Last Updated:Apr 25, 2025

If you have used a trial instance of Hologres and are ready to conduct more in-depth performance testing or use it in a production environment, you need to upgrade the instance specification to meet higher performance requirements. Without upgrading the instance, resource insufficiency may cause increased latency, slower processing speed, or service interruption when you conduct performance testing or run production tasks. This topic uses a trial instance with an 8-core specification as an example to describe how to apply a trial instance to a production environment.

Step 1: Upgrade the instance specification

The 8-core instance specification of Hologres is only recommended for experience use and functional testing, not for performance testing and business production scenarios.

When you need to conduct further performance testing or connect to production tasks, you must first upgrade the instance to a higher specification, such as the 64-core specification. For more information about how to upgrade instance specifications, see Upgrade or downgrade instance specifications.

Step 2: Modify the shard count

Hologres is a distributed real-time data warehouse engine, and data is stored in data shards of the underlying storage system. A reasonable shard count enables better utilization of distributed computing resources, allowing parallel data processing and improving query performance.

The default shard count for a Hologres 8-core instance is 2. After upgrading the instance specification, the default shard count remains unchanged, but the number of compute nodes (workers) increases, which cannot leverage the query performance advantages of a distributed system. Therefore, after you complete the instance specification upgrade, follow these steps to modify the shard count. For more information, see User guide of table groups and shard counts.

Note

The following steps can be performed in a visualized manner in HoloWeb. For more information, see Manage table groups.

  1. Create a table group and set an appropriate shard count.

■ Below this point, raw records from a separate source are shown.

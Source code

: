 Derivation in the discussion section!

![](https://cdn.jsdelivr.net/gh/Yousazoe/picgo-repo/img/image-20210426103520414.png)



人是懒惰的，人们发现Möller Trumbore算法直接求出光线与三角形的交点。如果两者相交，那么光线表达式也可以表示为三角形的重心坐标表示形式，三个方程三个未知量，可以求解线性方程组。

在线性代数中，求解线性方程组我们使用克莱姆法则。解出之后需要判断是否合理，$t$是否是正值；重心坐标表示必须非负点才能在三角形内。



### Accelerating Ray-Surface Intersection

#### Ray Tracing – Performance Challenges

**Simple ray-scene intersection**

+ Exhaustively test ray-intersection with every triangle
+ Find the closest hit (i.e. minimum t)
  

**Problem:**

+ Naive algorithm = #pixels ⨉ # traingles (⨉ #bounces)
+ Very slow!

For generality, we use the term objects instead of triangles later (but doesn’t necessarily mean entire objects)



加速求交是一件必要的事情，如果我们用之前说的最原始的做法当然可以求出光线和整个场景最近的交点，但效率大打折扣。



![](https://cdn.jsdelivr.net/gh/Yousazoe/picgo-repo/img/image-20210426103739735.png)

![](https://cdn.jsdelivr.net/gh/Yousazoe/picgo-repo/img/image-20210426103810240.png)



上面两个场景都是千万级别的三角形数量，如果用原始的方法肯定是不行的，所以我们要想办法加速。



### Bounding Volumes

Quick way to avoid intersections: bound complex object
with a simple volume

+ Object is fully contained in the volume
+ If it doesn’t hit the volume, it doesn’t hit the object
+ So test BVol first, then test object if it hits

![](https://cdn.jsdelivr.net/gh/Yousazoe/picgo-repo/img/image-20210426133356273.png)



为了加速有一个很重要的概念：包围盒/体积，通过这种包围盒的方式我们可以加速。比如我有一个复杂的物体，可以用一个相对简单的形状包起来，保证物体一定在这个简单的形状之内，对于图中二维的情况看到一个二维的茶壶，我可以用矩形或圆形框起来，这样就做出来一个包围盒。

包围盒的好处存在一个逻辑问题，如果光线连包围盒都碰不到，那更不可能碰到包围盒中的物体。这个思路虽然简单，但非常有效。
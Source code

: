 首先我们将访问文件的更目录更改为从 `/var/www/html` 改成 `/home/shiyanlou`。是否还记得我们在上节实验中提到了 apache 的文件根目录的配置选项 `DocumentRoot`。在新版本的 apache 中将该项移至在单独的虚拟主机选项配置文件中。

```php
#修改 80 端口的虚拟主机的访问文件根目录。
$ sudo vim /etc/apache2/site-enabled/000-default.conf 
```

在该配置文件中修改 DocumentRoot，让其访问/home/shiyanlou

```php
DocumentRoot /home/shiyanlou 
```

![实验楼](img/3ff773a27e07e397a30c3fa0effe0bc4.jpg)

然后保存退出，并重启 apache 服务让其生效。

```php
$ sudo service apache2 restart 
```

    The recommended shard count for a Hologres 64-core instance is 40. Run the following command to create a table group and set the shard count:

    CALL HG_CREATE_TABLE_GROUP ('<new_tg_name>', <shard_count>);

    new_tg_name indicates the name of the new table group, and shard_count indicates the shard count.

  2. Configure the new table group as the default table group.

    Run the following command to configure the new table group as the default table group. Subsequently created tables will belong to the new table group by default.

    CALL HG_UPDATE_DATABASE_PROPERTY ('default_table_group', '<new_tg_name>');
  3. Migrate existing tables to the new table group.

    Existing tables in the instance still belong to the original table group. Run the following command to migrate existing tables to the new table group.

    -- Syntax for Hologres V1.1 and later
    CALL HG_MOVE_TABLE_TO_TABLE_GROUP('<table_name>','<new_tg_name>');
    
    -- Syntax for Hologres V0.10
    CALL HG_UPDATE_TABLE_SHARD_COUNT('<table_name>','<new_tg_name>');

(Optional) Resource isolation and high availability

If your business requires read/write splitting or read/read splitting, you can use the shared-storage multi-instance high availability solution supported by Hologres. For more information, see Configure read/write splitting for primary and secondary instances (shared storage).

Using 64 cores as an example, you can adjust the specification of the primary instance to 32 cores for handling data write tasks, and create a 32-core read-only secondary instance for handling business query requirements, achieving read/write splitting. If multiple businesses have query requirements, you can handle them through more read-only secondary instances, achieving read/read splitting.

Next steps

After your job is deployed to the production environment and becomes stable:

  • For computing resources, it is recommended to switch your billing method from pay-as-you-go to subscription to save costs. For the cost differences between the two billing methods, see Billing overview. For more information about how to switch the billing method, see Change billing methods.

  • For storage resources, it is recommended to purchase standard storage in subscription mode (upgrade the instance specification after switching to subscription billing) to reduce storage costs.